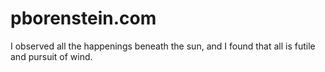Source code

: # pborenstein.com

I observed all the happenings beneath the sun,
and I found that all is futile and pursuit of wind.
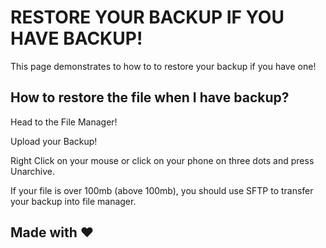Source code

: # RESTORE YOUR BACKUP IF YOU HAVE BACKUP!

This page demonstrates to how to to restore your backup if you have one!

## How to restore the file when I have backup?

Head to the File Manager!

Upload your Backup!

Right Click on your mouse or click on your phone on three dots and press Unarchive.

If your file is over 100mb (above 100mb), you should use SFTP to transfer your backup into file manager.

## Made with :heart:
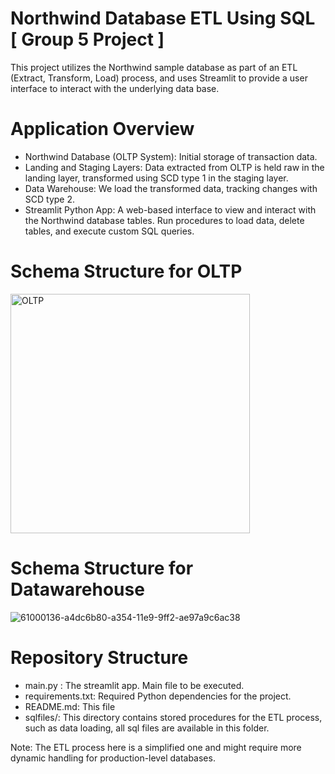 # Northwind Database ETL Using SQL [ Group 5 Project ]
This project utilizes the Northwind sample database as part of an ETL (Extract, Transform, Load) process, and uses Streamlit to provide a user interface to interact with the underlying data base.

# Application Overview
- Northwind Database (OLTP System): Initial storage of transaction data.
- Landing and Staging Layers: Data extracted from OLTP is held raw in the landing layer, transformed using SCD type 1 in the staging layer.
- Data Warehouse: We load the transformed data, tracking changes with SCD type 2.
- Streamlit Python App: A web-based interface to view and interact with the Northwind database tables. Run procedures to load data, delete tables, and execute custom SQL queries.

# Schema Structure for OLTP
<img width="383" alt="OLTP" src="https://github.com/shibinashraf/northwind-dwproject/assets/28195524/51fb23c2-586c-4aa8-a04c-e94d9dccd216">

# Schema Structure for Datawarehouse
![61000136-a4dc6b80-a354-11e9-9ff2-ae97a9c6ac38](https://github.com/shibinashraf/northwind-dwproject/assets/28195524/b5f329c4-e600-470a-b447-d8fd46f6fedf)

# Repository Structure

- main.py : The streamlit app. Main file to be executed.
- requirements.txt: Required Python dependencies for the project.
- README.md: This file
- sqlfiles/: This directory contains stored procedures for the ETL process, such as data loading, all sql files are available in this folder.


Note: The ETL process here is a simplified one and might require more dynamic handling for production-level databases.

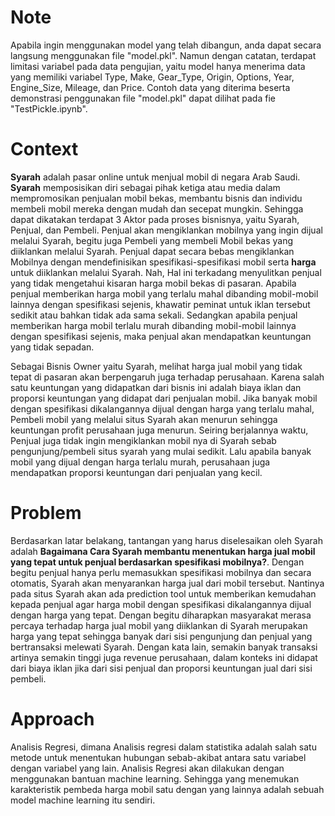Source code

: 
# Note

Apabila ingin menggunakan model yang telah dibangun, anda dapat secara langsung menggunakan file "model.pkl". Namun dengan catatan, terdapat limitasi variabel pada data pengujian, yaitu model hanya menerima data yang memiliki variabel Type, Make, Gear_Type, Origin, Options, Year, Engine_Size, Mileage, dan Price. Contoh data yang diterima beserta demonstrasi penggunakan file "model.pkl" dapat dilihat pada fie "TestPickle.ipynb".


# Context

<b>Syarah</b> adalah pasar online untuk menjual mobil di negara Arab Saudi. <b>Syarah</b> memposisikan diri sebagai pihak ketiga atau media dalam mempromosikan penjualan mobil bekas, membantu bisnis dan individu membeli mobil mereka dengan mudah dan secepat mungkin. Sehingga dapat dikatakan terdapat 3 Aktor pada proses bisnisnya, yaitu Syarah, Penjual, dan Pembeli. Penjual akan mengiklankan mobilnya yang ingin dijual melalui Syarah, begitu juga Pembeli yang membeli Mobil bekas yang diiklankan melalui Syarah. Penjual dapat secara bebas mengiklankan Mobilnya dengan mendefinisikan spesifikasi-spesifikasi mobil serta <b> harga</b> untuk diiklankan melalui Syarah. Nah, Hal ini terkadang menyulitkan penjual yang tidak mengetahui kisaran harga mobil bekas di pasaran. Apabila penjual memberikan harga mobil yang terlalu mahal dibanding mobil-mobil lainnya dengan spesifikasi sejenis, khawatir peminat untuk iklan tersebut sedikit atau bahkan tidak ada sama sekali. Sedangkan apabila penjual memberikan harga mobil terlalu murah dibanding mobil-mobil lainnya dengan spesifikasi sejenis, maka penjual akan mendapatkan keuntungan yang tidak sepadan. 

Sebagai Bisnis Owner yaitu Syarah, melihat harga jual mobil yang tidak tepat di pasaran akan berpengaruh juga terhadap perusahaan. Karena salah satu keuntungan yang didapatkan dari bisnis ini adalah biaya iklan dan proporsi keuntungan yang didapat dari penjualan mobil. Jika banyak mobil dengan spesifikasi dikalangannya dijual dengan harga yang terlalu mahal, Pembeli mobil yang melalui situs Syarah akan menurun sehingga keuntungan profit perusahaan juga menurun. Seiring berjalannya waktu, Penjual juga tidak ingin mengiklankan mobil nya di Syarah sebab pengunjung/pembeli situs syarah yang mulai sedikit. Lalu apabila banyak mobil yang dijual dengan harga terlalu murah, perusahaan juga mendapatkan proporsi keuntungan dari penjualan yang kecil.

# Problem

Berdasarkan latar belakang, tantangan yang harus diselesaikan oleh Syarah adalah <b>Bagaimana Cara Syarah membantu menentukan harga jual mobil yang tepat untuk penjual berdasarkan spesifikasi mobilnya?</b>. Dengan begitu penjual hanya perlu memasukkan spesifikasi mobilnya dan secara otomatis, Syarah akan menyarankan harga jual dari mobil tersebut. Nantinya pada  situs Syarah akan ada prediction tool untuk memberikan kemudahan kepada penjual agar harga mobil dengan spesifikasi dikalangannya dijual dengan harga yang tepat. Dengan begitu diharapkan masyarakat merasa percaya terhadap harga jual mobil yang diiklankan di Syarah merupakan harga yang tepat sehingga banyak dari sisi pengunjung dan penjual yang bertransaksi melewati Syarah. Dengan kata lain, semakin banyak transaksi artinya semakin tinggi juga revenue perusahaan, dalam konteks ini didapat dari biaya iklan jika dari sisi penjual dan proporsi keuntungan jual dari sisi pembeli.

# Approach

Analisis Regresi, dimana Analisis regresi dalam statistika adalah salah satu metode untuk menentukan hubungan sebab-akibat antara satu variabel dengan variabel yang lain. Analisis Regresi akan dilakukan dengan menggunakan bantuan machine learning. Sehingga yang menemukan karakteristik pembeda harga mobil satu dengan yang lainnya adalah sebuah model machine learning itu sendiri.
───
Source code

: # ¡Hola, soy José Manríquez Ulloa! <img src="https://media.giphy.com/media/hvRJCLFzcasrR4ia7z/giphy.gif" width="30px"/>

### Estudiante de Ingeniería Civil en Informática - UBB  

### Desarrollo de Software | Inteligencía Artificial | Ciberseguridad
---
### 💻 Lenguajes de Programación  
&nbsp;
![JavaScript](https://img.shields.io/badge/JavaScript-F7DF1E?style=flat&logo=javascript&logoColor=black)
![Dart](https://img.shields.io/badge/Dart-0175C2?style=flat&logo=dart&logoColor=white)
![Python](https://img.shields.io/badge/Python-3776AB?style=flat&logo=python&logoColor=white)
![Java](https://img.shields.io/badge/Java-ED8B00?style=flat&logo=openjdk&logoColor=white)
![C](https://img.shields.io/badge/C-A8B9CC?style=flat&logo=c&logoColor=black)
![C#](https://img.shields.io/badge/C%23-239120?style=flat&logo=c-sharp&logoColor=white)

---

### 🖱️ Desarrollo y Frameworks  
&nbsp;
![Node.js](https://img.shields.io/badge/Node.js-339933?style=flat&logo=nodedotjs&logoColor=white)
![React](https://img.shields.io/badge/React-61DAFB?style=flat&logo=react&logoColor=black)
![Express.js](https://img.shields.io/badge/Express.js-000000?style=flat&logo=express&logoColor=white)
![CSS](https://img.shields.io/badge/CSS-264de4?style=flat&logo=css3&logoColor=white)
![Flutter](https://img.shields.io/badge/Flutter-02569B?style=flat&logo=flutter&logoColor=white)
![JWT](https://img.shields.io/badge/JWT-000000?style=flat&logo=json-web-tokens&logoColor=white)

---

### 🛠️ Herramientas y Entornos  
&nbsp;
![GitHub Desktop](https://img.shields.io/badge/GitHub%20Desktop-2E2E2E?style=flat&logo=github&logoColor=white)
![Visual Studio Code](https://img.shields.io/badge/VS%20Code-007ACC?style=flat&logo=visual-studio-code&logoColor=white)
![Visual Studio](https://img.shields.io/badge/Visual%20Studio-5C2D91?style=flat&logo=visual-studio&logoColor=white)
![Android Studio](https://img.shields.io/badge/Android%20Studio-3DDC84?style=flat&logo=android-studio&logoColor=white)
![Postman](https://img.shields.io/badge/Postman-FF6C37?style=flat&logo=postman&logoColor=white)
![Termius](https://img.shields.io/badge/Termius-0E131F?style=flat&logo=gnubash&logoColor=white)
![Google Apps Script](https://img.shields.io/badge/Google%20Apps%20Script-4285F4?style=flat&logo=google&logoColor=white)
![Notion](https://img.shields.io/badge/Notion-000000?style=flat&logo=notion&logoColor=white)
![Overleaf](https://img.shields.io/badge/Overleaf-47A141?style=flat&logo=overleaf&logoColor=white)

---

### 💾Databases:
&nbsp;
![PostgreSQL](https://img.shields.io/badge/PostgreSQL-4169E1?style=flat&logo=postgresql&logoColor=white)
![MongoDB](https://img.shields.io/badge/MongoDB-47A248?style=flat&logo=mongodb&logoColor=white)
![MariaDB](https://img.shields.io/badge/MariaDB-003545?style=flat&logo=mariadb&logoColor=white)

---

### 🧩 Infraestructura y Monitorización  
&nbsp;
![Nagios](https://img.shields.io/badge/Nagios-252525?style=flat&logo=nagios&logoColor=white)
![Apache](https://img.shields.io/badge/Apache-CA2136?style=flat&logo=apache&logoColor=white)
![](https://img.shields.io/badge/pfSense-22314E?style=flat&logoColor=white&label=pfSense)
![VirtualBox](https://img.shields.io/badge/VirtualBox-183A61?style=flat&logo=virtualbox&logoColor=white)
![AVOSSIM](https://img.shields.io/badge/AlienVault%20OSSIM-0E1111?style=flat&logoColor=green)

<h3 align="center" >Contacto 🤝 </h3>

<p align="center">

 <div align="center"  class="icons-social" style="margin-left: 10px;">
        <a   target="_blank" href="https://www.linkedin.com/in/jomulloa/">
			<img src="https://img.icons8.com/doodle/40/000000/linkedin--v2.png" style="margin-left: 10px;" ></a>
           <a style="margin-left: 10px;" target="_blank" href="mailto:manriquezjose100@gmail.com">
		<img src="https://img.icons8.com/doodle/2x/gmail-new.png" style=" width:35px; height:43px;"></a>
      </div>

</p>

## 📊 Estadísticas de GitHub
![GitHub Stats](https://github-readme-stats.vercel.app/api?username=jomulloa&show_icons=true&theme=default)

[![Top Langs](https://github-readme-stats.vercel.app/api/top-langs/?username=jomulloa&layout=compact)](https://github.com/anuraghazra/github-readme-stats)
───
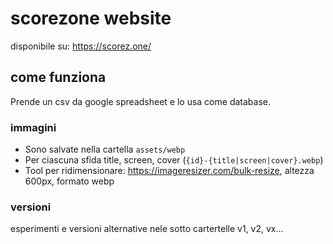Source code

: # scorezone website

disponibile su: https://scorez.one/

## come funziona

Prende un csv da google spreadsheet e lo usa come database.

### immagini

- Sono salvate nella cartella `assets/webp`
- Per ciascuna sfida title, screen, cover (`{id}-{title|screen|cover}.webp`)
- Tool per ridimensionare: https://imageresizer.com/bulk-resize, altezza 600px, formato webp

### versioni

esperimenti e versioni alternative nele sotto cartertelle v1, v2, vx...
───
Try it:
When a line of the records holds the word "satu", copy that line.

Solved problem:
Sebagai Bisnis Owner yaitu Syarah, melihat harga jual mobil yang tidak tepat di pasaran akan berpengaruh juga terhadap perusahaan. Karena salah satu keuntungan yang didapatkan dari bisnis ini adalah biaya iklan dan proporsi keuntungan yang didapat dari penjualan mobil. Jika banyak mobil dengan spesifikasi dikalangannya dijual dengan harga yang terlalu mahal, Pembeli mobil yang melalui situs Syarah akan menurun sehingga keuntungan profit perusahaan juga menurun. Seiring berjalannya waktu, Penjual juga tidak ingin mengiklankan mobil nya di Syarah sebab pengunjung/pembeli situs syarah yang mulai sedikit. Lalu apabila banyak mobil yang dijual dengan harga terlalu murah, perusahaan juga mendapatkan proporsi keuntungan dari penjualan yang kecil.
Analisis Regresi, dimana Analisis regresi dalam statistika adalah salah satu metode untuk menentukan hubungan sebab-akibat antara satu variabel dengan variabel yang lain. Analisis Regresi akan dilakukan dengan menggunakan bantuan machine learning. Sehingga yang menemukan karakteristik pembeda harga mobil satu dengan yang lainnya adalah sebuah model machine learning itu sendiri.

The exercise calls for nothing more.